Despite the long shadow of history here, when Will Bowling, The Nature Conservancy’s Central Appalachians Project director for Kentucky, looks down from the Pinnacle Overlook, he views things quite differently: He sees the future. That’s because Bowling is helping to drive one of TNC’s most ambitious efforts to date—a project that will not only protect some of the most critical wildlife corridors in the eastern states, but also could help diversify the battered economy in the heart of coal country.
The framework for this vision took shape earlier this year when TNC created an investment fund to purchase properties totaling 253,000 acres, some with history in the coal and timber industries. The large parcels reach into all three states in the Cumberland Gap area: Kentucky, Virginia and Tennessee. It is one of TNC’s largest-ever land deals in the United States.
“It’s pretty hard to get your mind wrapped around the scope of the property,” Bowling says. “But it’s a large enough scale that we’re really going to be able to move the needle so that we can be sure we have a highly functional landscape here in a hundred years and beyond.”
Despite more than 150 years of logging and mining, the central Appalachians have some of the highest recorded levels of biodiversity in the eastern United States. The purchase will help protect rare populations of salamanders, freshwater mussels, elk and other at-risk species. Perhaps more important, the region has been identified as a critical south-to-north corridor that scientists expect will enable the movement of species as the climate continues to warm.
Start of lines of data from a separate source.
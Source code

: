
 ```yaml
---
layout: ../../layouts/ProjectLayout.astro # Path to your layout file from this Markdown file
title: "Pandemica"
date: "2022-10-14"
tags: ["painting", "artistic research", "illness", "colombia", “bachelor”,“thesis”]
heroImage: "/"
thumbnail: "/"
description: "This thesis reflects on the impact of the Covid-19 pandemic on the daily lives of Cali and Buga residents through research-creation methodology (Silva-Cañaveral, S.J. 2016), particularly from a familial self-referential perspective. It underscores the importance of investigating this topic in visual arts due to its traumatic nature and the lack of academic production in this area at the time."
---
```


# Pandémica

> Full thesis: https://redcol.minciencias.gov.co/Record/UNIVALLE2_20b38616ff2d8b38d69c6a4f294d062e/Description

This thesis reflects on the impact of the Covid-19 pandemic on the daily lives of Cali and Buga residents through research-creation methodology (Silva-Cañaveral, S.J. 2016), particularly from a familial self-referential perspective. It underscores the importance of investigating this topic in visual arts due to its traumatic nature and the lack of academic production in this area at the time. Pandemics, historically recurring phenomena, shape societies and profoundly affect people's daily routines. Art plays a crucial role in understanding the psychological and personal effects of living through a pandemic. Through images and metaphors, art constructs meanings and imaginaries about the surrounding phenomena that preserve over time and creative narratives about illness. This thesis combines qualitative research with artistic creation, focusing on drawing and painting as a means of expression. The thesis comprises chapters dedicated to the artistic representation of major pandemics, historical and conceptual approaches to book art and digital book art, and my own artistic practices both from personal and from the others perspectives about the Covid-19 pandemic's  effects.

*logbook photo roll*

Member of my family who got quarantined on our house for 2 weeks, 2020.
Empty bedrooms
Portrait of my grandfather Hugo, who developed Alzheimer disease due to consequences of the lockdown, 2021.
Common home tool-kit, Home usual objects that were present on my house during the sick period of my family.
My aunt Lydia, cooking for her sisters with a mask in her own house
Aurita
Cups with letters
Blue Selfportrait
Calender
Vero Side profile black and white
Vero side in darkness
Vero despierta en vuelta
The first of the two acquisitions was the Ataya property, 100,000 acres straddling the Kentucky-Tennessee border acquired in April. It’s largely composed of current and former working forests and coal mines. The second purchase was the 153,000-acre Highlands-Lonesome Pine property in southwestern Virginia, which was acquired in July. It’s just as sprawling but looks like Swiss cheese on a map because one of its prior owners—a coal company—assembled the property by buying many individual parcels over a long period of time.
Buying such a large property takes serious money, and in this case much of the funding came from a relatively new source: impact investing, which leverages private investment capital to support conservation projects that have the potential to earn a profit.
The plan is to treat the Cumberland properties a little like a fixer-upper house. Over the next decade, TNC will begin restoring the forests. Where appropriate, it will implement Forest Stewardship Council-certified sustainable logging operations to generate income through sustainable forestry. The properties are also enrolled in California’s carbon offset market, which allows the project to generate revenue—even if trees are not cut—by recognizing the value of the carbon stored in the forest. Meanwhile, some of the properties already came with access leases to local hunting and fishing. And there are plans to make other areas available for use by local outfitters in the growing outdoor recreation industry.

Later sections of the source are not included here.